*INSTRUCTIONS FOR THE TASK*. Restate every line of the material, word for word.
---- EXERCISE DATA
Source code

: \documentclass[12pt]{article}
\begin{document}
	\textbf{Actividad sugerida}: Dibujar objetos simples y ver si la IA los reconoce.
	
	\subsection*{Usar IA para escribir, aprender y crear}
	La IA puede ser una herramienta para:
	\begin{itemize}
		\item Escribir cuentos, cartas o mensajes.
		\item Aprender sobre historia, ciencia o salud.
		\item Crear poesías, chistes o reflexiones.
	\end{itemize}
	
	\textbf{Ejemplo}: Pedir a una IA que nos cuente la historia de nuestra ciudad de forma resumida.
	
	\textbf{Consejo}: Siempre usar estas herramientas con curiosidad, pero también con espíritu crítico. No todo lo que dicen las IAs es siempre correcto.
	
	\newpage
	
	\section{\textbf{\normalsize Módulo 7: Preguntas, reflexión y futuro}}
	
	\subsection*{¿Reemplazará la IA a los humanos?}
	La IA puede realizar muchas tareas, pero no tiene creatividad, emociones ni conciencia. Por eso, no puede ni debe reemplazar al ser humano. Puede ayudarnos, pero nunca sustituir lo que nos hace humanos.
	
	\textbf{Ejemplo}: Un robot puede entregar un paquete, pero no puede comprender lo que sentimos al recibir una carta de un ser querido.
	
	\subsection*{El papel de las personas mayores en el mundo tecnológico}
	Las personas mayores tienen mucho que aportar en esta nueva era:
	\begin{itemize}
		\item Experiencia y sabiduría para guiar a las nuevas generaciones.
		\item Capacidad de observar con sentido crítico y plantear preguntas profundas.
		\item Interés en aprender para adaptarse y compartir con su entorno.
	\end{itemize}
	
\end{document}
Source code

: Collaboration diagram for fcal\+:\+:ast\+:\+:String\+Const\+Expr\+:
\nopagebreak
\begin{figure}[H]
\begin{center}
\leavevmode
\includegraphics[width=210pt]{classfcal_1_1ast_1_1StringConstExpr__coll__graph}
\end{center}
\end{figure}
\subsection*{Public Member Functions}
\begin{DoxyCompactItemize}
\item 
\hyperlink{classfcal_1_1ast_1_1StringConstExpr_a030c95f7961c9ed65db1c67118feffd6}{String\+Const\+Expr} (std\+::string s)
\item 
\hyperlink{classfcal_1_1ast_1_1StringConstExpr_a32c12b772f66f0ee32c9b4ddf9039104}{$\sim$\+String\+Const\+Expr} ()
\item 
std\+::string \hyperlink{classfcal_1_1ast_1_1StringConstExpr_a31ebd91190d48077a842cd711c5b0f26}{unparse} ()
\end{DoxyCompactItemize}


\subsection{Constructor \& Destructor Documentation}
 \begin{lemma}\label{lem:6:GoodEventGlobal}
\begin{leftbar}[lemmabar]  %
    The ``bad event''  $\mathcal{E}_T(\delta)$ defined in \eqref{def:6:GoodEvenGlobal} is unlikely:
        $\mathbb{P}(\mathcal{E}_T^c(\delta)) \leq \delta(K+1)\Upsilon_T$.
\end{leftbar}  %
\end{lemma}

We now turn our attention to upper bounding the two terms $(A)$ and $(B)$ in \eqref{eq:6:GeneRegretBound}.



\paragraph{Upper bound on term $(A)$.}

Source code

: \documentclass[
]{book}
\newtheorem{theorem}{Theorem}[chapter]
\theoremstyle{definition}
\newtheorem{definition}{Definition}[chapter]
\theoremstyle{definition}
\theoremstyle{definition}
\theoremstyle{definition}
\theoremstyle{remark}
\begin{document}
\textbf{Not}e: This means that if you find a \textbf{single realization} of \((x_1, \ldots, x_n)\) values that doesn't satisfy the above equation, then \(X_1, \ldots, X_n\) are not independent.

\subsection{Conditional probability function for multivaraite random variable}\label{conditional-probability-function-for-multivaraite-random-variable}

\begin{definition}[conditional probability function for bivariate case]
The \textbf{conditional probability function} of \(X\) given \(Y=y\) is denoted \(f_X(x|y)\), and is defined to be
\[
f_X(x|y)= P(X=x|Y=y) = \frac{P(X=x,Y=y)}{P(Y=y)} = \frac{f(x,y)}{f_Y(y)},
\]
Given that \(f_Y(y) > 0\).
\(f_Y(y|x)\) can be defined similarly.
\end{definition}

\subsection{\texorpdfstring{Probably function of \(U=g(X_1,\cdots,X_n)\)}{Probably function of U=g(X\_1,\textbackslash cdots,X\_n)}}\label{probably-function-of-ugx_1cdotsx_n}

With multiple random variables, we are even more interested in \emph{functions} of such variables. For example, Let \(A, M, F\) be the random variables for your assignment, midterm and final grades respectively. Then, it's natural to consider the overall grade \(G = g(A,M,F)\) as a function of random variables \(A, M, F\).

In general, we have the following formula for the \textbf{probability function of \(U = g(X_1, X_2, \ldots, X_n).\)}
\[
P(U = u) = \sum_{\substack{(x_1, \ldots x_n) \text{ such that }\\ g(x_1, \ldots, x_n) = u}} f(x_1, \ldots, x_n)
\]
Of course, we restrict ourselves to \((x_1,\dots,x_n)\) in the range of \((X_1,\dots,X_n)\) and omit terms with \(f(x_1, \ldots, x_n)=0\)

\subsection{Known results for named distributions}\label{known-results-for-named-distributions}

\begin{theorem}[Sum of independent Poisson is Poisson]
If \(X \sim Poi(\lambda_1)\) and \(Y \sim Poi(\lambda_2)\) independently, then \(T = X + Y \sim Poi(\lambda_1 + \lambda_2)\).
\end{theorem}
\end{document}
--------
*RESPONSE TO THE TASK*.
Source code

: \documentclass[12pt]{article}
\begin{document}
	\textbf{Actividad sugerida}: Dibujar objetos simples y ver si la IA los reconoce.
	
	\subsection*{Usar IA para escribir, aprender y crear}
	La IA puede ser una herramienta para:
	\begin{itemize}
		\item Escribir cuentos, cartas o mensajes.
		\item Aprender sobre historia, ciencia o salud.
		\item Crear poesías, chistes o reflexiones.
	\end{itemize}
	
	\textbf{Ejemplo}: Pedir a una IA que nos cuente la historia de nuestra ciudad de forma resumida.
	
	\textbf{Consejo}: Siempre usar estas herramientas con curiosidad, pero también con espíritu crítico. No todo lo que dicen las IAs es siempre correcto.
	
	\newpage
	
	\section{\textbf{\normalsize Módulo 7: Preguntas, reflexión y futuro}}
	
	\subsection*{¿Reemplazará la IA a los humanos?}
	La IA puede realizar muchas tareas, pero no tiene creatividad, emociones ni conciencia. Por eso, no puede ni debe reemplazar al ser humano. Puede ayudarnos, pero nunca sustituir lo que nos hace humanos.
	
	\textbf{Ejemplo}: Un robot puede entregar un paquete, pero no puede comprender lo que sentimos al recibir una carta de un ser querido.
	
	\subsection*{El papel de las personas mayores en el mundo tecnológico}
	Las personas mayores tienen mucho que aportar en esta nueva era:
	\begin{itemize}
		\item Experiencia y sabiduría para guiar a las nuevas generaciones.
		\item Capacidad de observar con sentido crítico y plantear preguntas profundas.
		\item Interés en aprender para adaptarse y compartir con su entorno.
	\end{itemize}
	
\end{document}
Source code

: Collaboration diagram for fcal\+:\+:ast\+:\+:String\+Const\+Expr\+:
\nopagebreak
\begin{figure}[H]
\begin{center}
\leavevmode
\includegraphics[width=210pt]{classfcal_1_1ast_1_1StringConstExpr__coll__graph}
\end{center}
\end{figure}
\subsection*{Public Member Functions}
\begin{DoxyCompactItemize}
\item 
\hyperlink{classfcal_1_1ast_1_1StringConstExpr_a030c95f7961c9ed65db1c67118feffd6}{String\+Const\+Expr} (std\+::string s)
\item 
\hyperlink{classfcal_1_1ast_1_1StringConstExpr_a32c12b772f66f0ee32c9b4ddf9039104}{$\sim$\+String\+Const\+Expr} ()
\item 
std\+::string \hyperlink{classfcal_1_1ast_1_1StringConstExpr_a31ebd91190d48077a842cd711c5b0f26}{unparse} ()
\end{DoxyCompactItemize}


\subsection{Constructor \& Destructor Documentation}
 \begin{lemma}\label{lem:6:GoodEventGlobal}
\begin{leftbar}[lemmabar]  %
    The ``bad event''  $\mathcal{E}_T(\delta)$ defined in \eqref{def:6:GoodEvenGlobal} is unlikely:
        $\mathbb{P}(\mathcal{E}_T^c(\delta)) \leq \delta(K+1)\Upsilon_T$.
\end{leftbar}  %
\end{lemma}

We now turn our attention to upper bounding the two terms $(A)$ and $(B)$ in \eqref{eq:6:GeneRegretBound}.



\paragraph{Upper bound on term $(A)$.}

Source code

: \documentclass[
]{book}
\newtheorem{theorem}{Theorem}[chapter]
\theoremstyle{definition}
\newtheorem{definition}{Definition}[chapter]
\theoremstyle{definition}
\theoremstyle{definition}
\theoremstyle{definition}
\theoremstyle{remark}
\begin{document}
\textbf{Not}e: This means that if you find a \textbf{single realization} of \((x_1, \ldots, x_n)\) values that doesn't satisfy the above equation, then \(X_1, \ldots, X_n\) are not independent.

\subsection{Conditional probability function for multivaraite random variable}\label{conditional-probability-function-for-multivaraite-random-variable}

\begin{definition}[conditional probability function for bivariate case]
The \textbf{conditional probability function} of \(X\) given \(Y=y\) is denoted \(f_X(x|y)\), and is defined to be
\[
f_X(x|y)= P(X=x|Y=y) = \frac{P(X=x,Y=y)}{P(Y=y)} = \frac{f(x,y)}{f_Y(y)},
\]
Given that \(f_Y(y) > 0\).
\(f_Y(y|x)\) can be defined similarly.
\end{definition}

\subsection{\texorpdfstring{Probably function of \(U=g(X_1,\cdots,X_n)\)}{Probably function of U=g(X\_1,\textbackslash cdots,X\_n)}}\label{probably-function-of-ugx_1cdotsx_n}

With multiple random variables, we are even more interested in \emph{functions} of such variables. For example, Let \(A, M, F\) be the random variables for your assignment, midterm and final grades respectively. Then, it's natural to consider the overall grade \(G = g(A,M,F)\) as a function of random variables \(A, M, F\).

In general, we have the following formula for the \textbf{probability function of \(U = g(X_1, X_2, \ldots, X_n).\)}
\[
P(U = u) = \sum_{\substack{(x_1, \ldots x_n) \text{ such that }\\ g(x_1, \ldots, x_n) = u}} f(x_1, \ldots, x_n)
\]
Of course, we restrict ourselves to \((x_1,\dots,x_n)\) in the range of \((X_1,\dots,X_n)\) and omit terms with \(f(x_1, \ldots, x_n)=0\)

\subsection{Known results for named distributions}\label{known-results-for-named-distributions}

\begin{theorem}[Sum of independent Poisson is Poisson]
If \(X \sim Poi(\lambda_1)\) and \(Y \sim Poi(\lambda_2)\) independently, then \(T = X + Y \sim Poi(\lambda_1 + \lambda_2)\).
\end{theorem}
\end{document}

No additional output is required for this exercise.